- DVD cover art
- 追魂鏢
- Directed by: Ho Meng-hua
- Written by: Tu Yun-chih
- Produced by: Run Run Shaw
- Starring: Elliot Ngok; Chin Ping;
- Cinematography: Lam Gwok-cheung
- Edited by: Chiang Hsing-lung
- Music by: Stanley Chow
- Production company: Shaw Brothers Studio
- Distributed by: Shaw Brothers Studio
- Release date: 9 May 1968;
- Running time: 84 minutes
- Country: Hong Kong
- Language: Mandarin

= Killer Darts =

1968 Hong Kong film by Ho Meng-hua

Killer Darts is a 1968 Hong Kong wuxia film produced by the Shaw Brothers Studio and directed by Ho Meng-hua, starring Elliot Ngok and Chin Ping.

== Synopsis ==
Liu Wenlong's home is attacked by bandits led by Zhou Chao and his wife is killed.
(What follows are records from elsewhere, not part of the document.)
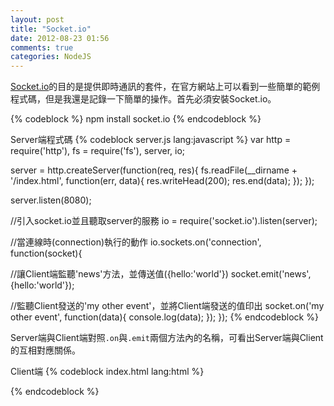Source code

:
 ```yaml
---
layout: post
title: "Socket.io"
date: 2012-08-23 01:56
comments: true
categories: NodeJS
---
```


[Socket.io](http://socket.io/)的目的是提供即時通訊的套件，在官方網站上可以看到一些簡單的範例程式碼，但是我還是記錄一下簡單的操作。首先必須安裝Socket.io。

{% codeblock %}
npm install socket.io
{% endcodeblock %}

Server端程式碼
{% codeblock server.js lang:javascript %}
var http = require('http'),
    fs = require('fs'),
    server,
    io;

server = http.createServer(function(req, res){
  fs.readFile(__dirname + '/index.html', function(err, data){
    res.writeHead(200);
    res.end(data);
  });
});

server.listen(8080);

//引入socket.io並且聽取server的服務
io = require('socket.io').listen(server);

//當連線時(connection)執行的動作
io.sockets.on('connection', function(socket){

  //讓Client端監聽'news'方法，並傳送值({hello:'world'})
  socket.emit('news', {hello:'world'});

  //監聽Client發送的'my other event'，並將Client端發送的值印出
  socket.on('my other event', function(data){
    console.log(data);
  });
});
{% endcodeblock %}

Server端與Client端對照<code>.on</code>與<code>.emit</code>兩個方法內的名稱，可看出Server端與Client的互相對應關係。

Client端
{% codeblock index.html lang:html %}
<script src='/socket.io/socket.io.js'></script>
<script>
 var socket = io.connect('http://localhost:8080');
 socket.on('news', function(data){
  console.log(data);
  socket.emit('my other event', {my: 'data'});
 });
</script>
{% endcodeblock %}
Their son, Yulang, survives after being saved by a servant, who hides with him in a well. Liu then takes along his apprentice, Hu Zifeng, to seek revenge on the bandits. Along the way, Liu catches Hu attempting to rape a woman. Hu kills the woman with a dart stolen from his master and flees. Liu then adopts the victim's orphaned daughter, Yuchan, and raises her together with Yulang. He also decides to give up on vengeance.

Yulang and Yuchan grow up together and fall in love. One day, Yuchan encounters Hu Zifeng, who uses the stolen dart to mislead her into believing that Liu Wenlong was the one who killed her mother.